Though he couldn’t have known it for sure, Schubert may have intuited that his String Quintet, finished just a couple of months before he died in November 1828, would be one of his last major works—not a tragic piece but a valedictory one in its spaciousness and immense emotional range, as if he were taking one final opportunity to say everything he had to say. My favorite recording of the Quintet—by which I mean the one that best makes the case that this is the greatest piece of chamber music ever written—combines the Emerson String Quartet and cellist Mstislav Rostropovich. David Finckel was the Emerson’s cellist on that 1992 disc, and now, off on his own, he’s joining the younger Calidore String Quartet for this performance. Meany Center, UW campus, meanycenter.org. $40–$48. 7:30 p.m. Tues., April 24.

VISUAL ARTS

Project 42, an ongoing series by Bellevue College faculty member Jono Vaughan, memorializes, via textiles made into garments, the lives of 42 murdered transgender individuals. The garments are given to collaborators—dancers or other performing artists—who use the garment in their own performances and document the results. Seattle Art Museum, seattleart museum.org. Opens April 21. Open Wed.–Sun. Ends Aug. 5.

FILM

For Green Fog, director Guy Maddin turned his attention from his native Winnipeg—setting for so many of his neurotically heightened, surreally stylized hommages to filmmaking methods of the ’20s and ’30s—to San Francisco. He describes it as a “parallel-universe version” of Vertigo, rethinking Hitchcock using found footage of the Bay Area. Northwest Film Forum, nwfilmforum.org. $7–$12. 8:15 p.m. Fri., April 20; 4:30 & 7:45 p.m. Sat., April 21; 7:15 p.m. Sun., April 22.

Features, shorts, workshops, discussions, a Youth Film Showcase, and Saturday’s Hep Cat Ball (at MOHAI) fill four days in the 15th annual Langston Hughes Film Festival. The closing-night film, 6 p.m. Sunday, is My People Are Rising, Raphael Flores’ doc based on the 2012 memoir of Seattle activist Aaron Dixon, a founder of the Seattle chapter of the Black Panthers. Nikkita Oliver hosts. See langstonseattle.org for complete lineup. Langston Hughes Performing Arts Institute. Pass $90, single tickets $7–$12. Thurs., April 19–Sun., April 22.

MUSIC

The performance-art pioneer who topped the pop charts, Laurie Anderson’s two most recent works came in the wake of Hurricane Sandy, which flooded her Manhattan house.
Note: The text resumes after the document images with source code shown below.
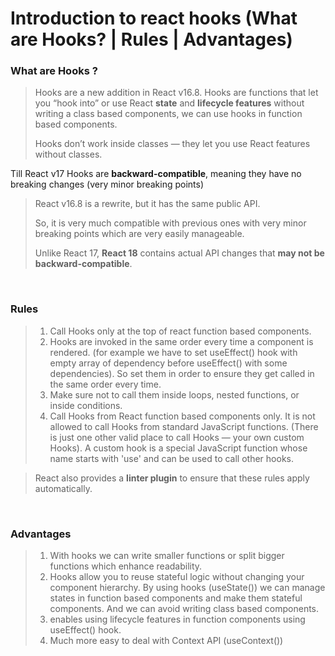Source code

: # Introduction to react hooks (What are Hooks? | Rules | Advantages)

### What are Hooks ?

> Hooks are a new addition in React v16.8.
> Hooks are functions that let you “hook into” or use React **state** and **lifecycle features** without writing a class based components, we can use hooks in function based components.
>
> Hooks don’t work inside classes — they let you use React features without classes.

Till React v17 Hooks are **backward-compatible**, meaning they have no breaking changes (very minor breaking points)

> React v16.8 is a rewrite, but it has the same public API.
>
> So, it is very much compatible with previous ones with very minor breaking points which are very easily manageable.
>
> Unlike React 17, **React 18** contains actual API changes that **may not be backward-compatible**.

<br>

### Rules

> 1.  Call Hooks only at the top of react function based components.
> 2.  Hooks are invoked in the same order every time a component is rendered. (for example we have to set useEffect() hook with empty array of dependency before useEffect() with some dependencies). So set them in order to ensure they get called in the same order every time.
> 3.  Make sure not to call them inside loops, nested functions, or inside conditions.
> 4.  Call Hooks from React function based components only. It is not allowed to call Hooks from standard JavaScript functions. (There is just one other valid place to call Hooks — your own custom Hooks). A custom hook is a special JavaScript function whose name starts with 'use' and can be used to call other hooks.

> React also provides a **linter plugin** to ensure that these rules apply automatically.

<br>

### Advantages

> 1. With hooks we can write smaller functions or split bigger functions which enhance readability.
> 2. Hooks allow you to reuse stateful logic without changing your component hierarchy. By using hooks (useState()) we can manage states in function based components and make them stateful components. And we can avoid writing class based components.
> 3. enables using lifecycle features in function components using useEffect() hook.
> 4. Much more easy to deal with Context API (useContext())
One, Landfall, is a recording with the Kronos Quartet; the other, All the Things I Lost in the Flood, is a collection of essays, looking back over 40 years of her work and examining her use of stories and language. She’s also turned this book into a performance, combining, as usual for her, visuals, electronics, and her magically rich and serene storytelling voice. The Neptune, stgpresents.org. $35–$40. 7 p.m. Sun., April 22.

STAGE

It’s not easy growing up as an overweight sci-fi and fantasy-loving Dominican boy in New Jersey. It’s even harder when your family is cursed. Expect an engaging dose of magical realism in Literature to Life/Young Audiences of New York’s adaptation of Junot Díaz’s Pulitzer Prize-winning novel The Brief Wondrous Life of Oscar Wao into a one-man show; Elvis Nolasco (pictured) plays 30 characters. As Oscar grows from a boy struggling to find love (or at least lose his virginity) to a man still looking for that connection, the story interweaves his family history, supernatural mongooses, and more unexpected turns. SETH SOMMERFELD Center Theatre, Seattle Center Armory, book-it.org. $26–$50. 7:30 p.m. Wed.–Sat. & 2 p.m. Sun., plus 2 p.m. Wed., April 25 and Sat., May 5. Ends May 6.